Elegant string searches
A long time ago I wrote a simple game.
The current version of the game is here: wordgame.
The current version was to give me a chance to play with canvas and Ajax.
Anyway, I wrote the original version a long time ago - and what I needed to do was find all words in a dictionary that could be made from the 9-letter grid. The original version was written in C and at the time the only option was to work with arrays (no hashes, STL, sets etc to help).
After a few attempts, I “discovered” the idea of using prime numbers. I have since noticed that this idea is not original. In fact it is similar to Godel numbering. Today I came across this blog entry google-interviewing-story.
One of the comments mentioned an idea that should be more efficient than using primes. The idea is to use two arrays. We will assume we have a ‘secret’ word and a dictionary full of words we want to search. Our first array contains the frequency of letters in our secret word and the second array is the frequency of the letters in the word we are checking.

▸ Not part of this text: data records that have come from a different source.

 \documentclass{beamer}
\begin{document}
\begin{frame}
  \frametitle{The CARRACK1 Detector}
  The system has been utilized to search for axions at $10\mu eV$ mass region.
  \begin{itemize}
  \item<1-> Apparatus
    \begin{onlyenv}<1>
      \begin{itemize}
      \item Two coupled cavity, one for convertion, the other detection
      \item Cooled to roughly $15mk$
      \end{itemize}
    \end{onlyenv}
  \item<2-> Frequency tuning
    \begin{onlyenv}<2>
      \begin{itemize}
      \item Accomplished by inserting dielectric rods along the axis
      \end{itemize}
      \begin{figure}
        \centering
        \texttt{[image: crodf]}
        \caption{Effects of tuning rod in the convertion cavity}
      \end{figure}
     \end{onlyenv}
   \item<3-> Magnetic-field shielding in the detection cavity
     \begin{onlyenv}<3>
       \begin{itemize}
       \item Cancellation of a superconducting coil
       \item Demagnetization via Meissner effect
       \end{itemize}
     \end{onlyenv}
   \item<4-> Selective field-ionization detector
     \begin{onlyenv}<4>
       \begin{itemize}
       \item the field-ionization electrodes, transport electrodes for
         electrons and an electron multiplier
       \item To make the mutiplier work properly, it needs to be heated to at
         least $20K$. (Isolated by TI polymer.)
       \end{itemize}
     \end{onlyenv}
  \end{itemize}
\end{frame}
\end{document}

Here is the python code for the prime method:
dictionary = '../scrabble.txt'
secret = 'chocolate'
primes = [2, 3, 5, 7, 11, 13, 17, 19, 23, 29, 31,
37, 41, 43, 47, 53, 59, 61, 67, 71, 73,
79, 83, 89, 97, 101]
def prime_val(ch):
return primes[ord(ch.lower()) - ord('a')]
def get_val(word):
total = 1
for ch in word:
total *= prime_val(ch)
return total
magic = get_val(secret)
for word in open(dictionary):
word = word.rstrip('\n')
if magic % get_val(word) == 0:
print word
Here is the code using arrays:
#!/usr/bin/python
dictionary = '../scrabble.txt'
secret = 'chocolate'
def xord(ch):
return ord(ch) - ord('a')
def get_word_array(word):
word_array = [0] * 26
for letter in word:
word_array[xord(letter)] += 1
return word_array
magic_array = get_word_array('chocolate')

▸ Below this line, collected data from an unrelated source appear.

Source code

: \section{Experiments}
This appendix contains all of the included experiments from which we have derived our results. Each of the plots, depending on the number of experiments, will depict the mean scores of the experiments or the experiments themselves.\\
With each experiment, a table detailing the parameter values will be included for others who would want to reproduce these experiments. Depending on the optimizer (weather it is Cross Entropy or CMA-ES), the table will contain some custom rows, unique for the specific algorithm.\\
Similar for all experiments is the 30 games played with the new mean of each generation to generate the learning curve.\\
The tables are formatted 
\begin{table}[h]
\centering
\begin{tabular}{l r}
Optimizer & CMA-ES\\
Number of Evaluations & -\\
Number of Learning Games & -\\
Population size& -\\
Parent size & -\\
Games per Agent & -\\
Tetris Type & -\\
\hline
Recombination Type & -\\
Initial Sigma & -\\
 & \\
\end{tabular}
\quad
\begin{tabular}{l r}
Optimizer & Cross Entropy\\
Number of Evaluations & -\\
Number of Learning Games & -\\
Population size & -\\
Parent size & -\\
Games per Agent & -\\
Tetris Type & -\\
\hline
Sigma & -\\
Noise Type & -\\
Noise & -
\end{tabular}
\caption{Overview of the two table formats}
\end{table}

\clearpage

for word in open(dictionary):
word = word.rstrip('\n')
word_array = get_word_array(word)
magic_clone = magic_array[:]
if min([magic_clone[i] - word_array[i] for i in range(26)]):
print word
So, which method was faster?
Here are the timings (on my iMac)
First program using primes:
real 0m1.391s
user 0m1.355s
sys 0m0.020s
The more efficient program:
real 0m3.569s
user 0m3.509s
sys 0m0.024s
So, the first program would appear to be noticeably quicker when implemented in Python. There was a good argument why the second program should be quicker.
I guess that it comes down to the language used for the implementation and the specifics of the problem. If this story has a moral, it would probably be this: Never assume that one algorithm will be more efficient than another when applied to a specific problem with a specific language.